Co-editor of Post-conflict Reconstruction and Development in Africa: Concepts, Role-players, Policy and Practice, Theo Neethling, was joined by one of the book’s peer reviewers, Hussein Solomon.

Publisher, Sandy Shepherd, recalled her delight when UCT Press was announced as the successful tender to publish this title. She highlighted the press’ strong and reputable list of scholarly titles, with a special interest in the social sciences, and research in the humanities from an African perspective. The editorial board is made up of UCT academics who consider the appropriateness of prospective titles and a rigorous assessment is applied. She explained the peer review process where a text is subjected to independent experts in the field.

Deputy Chief of the Army, Major General Les Rudman, took the podium. He highlighted the suitability of The Castle of Good Hope as a place to launch the book, “because the aim of PCRD (post-conflict reconstruction and development) is not only to bring practical solutions to security problems, but also to bring a good measure of hope for sustainable development on the continent.”

The book’s publication was initiated by members of the Directorate: Army Strategic Direction, who were responsible for the formulation of SA Army strategies, and also for the conduct of research in support of the development and implementation of such strategies.

He said the concept was one of the crucial elements of the SA Army’s approach to and successful conduct of peace missions and peace-building on the continent and had become one of the focus areas for research and development. Although the concept was not new, it had been the focus of a great variety of academic research. “It has proven to be an extremely complex, contested and value-laden field of study that in most cases provides more questions than answers,” he said.

Apart from the relevance of the implications for the SA Army, PCRD has been a stated aim of the UN’s post-Cold War peacekeeping missions and mandates. It now includes a far broader range of tasks when compared to traditional peacekeeping missions of the past. He said this was a priority area of the African Peace and Security Agenda since the adoption of the African Union PCRD policy framework in 2006.

Since then, PCRD has become one of the tools designed to curb the severity and repetitive nature of conflict in Africa.
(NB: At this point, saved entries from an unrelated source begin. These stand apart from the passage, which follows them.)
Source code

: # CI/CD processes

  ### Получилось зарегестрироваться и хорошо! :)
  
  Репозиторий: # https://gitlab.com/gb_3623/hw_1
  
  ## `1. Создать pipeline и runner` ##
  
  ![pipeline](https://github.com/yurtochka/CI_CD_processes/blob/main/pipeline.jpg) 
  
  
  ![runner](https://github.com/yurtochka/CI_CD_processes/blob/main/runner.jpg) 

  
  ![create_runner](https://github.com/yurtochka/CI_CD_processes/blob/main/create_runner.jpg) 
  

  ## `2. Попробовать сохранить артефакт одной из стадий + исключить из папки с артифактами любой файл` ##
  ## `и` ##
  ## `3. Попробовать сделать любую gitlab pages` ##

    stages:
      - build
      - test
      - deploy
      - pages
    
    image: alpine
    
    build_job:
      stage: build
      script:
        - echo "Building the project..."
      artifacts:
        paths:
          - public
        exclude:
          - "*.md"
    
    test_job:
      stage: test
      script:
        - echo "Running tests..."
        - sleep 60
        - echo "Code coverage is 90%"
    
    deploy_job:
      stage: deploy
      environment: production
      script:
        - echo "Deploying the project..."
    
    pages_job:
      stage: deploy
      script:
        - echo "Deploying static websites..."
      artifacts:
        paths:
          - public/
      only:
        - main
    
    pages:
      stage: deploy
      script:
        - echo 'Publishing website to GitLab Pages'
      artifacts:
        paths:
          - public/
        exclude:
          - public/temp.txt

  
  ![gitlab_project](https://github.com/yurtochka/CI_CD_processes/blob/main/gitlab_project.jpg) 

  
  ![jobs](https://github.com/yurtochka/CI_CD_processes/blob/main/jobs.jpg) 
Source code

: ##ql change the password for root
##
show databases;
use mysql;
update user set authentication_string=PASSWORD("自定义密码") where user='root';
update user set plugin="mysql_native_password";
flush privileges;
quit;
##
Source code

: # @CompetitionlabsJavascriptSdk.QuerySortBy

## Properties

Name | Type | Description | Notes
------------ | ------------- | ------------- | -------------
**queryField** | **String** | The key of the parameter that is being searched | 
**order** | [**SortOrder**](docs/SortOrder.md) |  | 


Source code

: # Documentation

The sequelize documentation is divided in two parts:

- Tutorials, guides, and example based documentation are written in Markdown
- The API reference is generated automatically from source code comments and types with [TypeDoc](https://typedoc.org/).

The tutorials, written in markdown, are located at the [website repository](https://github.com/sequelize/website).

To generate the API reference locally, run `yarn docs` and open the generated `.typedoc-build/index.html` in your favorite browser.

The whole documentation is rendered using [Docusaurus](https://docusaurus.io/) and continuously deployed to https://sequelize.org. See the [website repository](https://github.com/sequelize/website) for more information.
These developments have prompted a number of visits by members of the SA Army to SADC countries, including Botswana, United Republic of Tanzania, and to the headquarters of the African Union, in Addis Ababa.

History and academic research show that the operationalisation of the PCRD concept requires a holistic rethinking of the concepts and strategies that are being developed for PCRD. He suggested this required new thinking about how the military needed to organise, prepare and equip itself to contribute successfully to post-conflict reconstruction, to provide basic services and to sustain the progress. “This in turn required a reassessment of the strategies, force design, force structure and capabilities, as well as resources of all 21st century African militaries.”

Rudman said the book assisted in developing new insights into the capability requirements for militaries to participate in PCRD, and to clarify the roles and functions of members of the SA Army within the concept of PCRD. “It aims at defining the future trajectory and capability requirements to fulfil PCRD tasks during peace missions on the continent,” he said. He valued the insights offered by the contributing authors, which showed a holistic appreciation of the processes, functioning, operational and policy implications of PCRD in Africa.

He welcomed and thanked professors Theo Neethling (co-editor) and peer reviewer, Hussein Solomon, who discussed the pertinent aspects of the book in thoughtful and conscientious detail. Their fascinating reflections on the book and its contributors confirmed that this scholarly title will be useful – not only for the SA Army – but for local and international academics interested in political science, international relations and African studies. It will also be of great interest to the general public interested in military affairs, current affairs and peacebuilding in the African continent.